Measuring semantic memory using associative and dissociative retrieval tasks
Data files
Jan 28, 2024 version files 751.08 KB
Abstract
Recent theoretical advances highlighted the need for novel means of assessing semantic cognition. Here, we introduce the Associative-Dissociative Retrieval Task (ADT), positing a novel way to test inhibitory control over semantic memory retrieval by contrasting the efficacy of associative (automatic) and dissociative (controlled) retrieval on standard set of verbal stimuli. All ADT measures achieved excellent reliability, homogeneity, and short-term temporal stability. Moreover, in-depth stimulus level analyses showed that associating is easier for words evoking few but strong associates, yet such propensity hampers the inhibition. Finally, we provided critical support for the construct validity of the ADT measures, demonstrating reliable correlations with domain-specific measures of semantic memory functioning (semantic fluency and associative combination) but negligible correlations with domain-general capacities (processing speed and working memory). Together, we show that ADT provides simple yet potent and psychometrically sound measures of semantic memory retrieval and offers noteworthy advantages over the currently available assessment methods.

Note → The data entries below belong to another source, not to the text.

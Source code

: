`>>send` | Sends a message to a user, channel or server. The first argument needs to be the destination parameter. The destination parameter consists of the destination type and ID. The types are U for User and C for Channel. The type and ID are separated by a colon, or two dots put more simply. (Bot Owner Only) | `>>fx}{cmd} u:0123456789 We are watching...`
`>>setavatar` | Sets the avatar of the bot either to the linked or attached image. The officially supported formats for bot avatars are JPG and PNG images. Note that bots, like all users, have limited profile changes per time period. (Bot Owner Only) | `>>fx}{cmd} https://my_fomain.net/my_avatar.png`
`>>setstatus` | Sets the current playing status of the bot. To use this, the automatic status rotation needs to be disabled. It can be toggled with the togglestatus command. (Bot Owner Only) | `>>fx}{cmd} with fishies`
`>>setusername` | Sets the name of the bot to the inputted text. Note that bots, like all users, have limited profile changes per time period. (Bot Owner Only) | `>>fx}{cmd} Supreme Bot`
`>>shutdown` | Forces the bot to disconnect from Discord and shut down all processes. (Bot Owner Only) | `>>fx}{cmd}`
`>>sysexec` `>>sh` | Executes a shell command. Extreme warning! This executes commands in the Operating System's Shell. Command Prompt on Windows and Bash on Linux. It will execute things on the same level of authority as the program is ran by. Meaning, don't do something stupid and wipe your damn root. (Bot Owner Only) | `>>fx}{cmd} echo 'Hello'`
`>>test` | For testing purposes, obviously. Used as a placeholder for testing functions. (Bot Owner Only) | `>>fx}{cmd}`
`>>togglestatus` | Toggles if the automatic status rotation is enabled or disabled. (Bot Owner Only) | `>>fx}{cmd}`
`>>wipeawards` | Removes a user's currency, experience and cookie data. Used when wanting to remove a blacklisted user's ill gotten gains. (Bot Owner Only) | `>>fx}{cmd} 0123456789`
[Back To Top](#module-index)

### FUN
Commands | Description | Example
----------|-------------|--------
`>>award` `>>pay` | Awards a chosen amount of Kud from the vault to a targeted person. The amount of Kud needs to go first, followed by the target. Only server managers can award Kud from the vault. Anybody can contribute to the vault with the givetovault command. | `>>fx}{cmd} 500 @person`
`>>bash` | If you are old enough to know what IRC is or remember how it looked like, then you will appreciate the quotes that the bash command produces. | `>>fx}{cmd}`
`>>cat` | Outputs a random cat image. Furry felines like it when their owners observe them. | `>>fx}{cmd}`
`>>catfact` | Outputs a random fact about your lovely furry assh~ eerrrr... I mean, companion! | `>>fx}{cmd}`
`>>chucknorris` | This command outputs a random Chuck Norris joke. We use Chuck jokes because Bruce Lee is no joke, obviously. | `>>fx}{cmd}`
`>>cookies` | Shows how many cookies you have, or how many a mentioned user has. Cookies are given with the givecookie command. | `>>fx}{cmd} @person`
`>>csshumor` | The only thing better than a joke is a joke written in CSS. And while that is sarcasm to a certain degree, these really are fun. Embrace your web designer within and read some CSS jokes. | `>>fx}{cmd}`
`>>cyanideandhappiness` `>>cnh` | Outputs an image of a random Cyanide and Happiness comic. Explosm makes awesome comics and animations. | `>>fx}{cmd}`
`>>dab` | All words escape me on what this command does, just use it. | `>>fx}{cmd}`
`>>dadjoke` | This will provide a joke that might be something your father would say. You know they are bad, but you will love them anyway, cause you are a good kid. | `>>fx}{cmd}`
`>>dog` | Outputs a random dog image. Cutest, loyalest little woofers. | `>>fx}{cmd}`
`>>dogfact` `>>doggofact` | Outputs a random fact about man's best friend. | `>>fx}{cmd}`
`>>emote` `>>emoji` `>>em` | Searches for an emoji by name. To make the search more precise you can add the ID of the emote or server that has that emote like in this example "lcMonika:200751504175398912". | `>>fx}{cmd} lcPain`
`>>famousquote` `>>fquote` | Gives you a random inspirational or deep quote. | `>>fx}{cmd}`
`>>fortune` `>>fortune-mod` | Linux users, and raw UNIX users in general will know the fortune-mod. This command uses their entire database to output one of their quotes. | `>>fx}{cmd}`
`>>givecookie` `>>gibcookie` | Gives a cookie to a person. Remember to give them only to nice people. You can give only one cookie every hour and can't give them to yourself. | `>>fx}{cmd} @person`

README: Measuring semantic memory using associative and dissociative retrieval tasks
https://doi.org/10.5061/dryad.vdncjsz1f
We provide two sets of data files: 1) Raw data files containing unprocessed data of individual participants on given cognitive tasks; 2) Processed data files directly prepared for statistical analyses conducted in the study. Likewise, we provide all codes used to process and analyze the data.
The data come from behavioural testing conducted on a computer during individual testing sessions in the laboratory.
Description of the data and file structure
All raw data files (except the .zip file "ADT_StimWords") are structured as long-formatted data frames where columns represent individual variables and rows individual responses of each participant. Processed data files are mostly structured in wide data format.
Raw data files:
- NOTE: This file is available only at the alternative repository at the Open Science Framework; url: https://osf.io/z98my/
- Contains unprocessed retrieval latency and error data on Associative-dissociative retrieval task. The data includes both training and testing trials. The variables of interest are coded in the following columns:
- The "Condition" column designates the rule (Associate or Dissociate) directing the participant's response.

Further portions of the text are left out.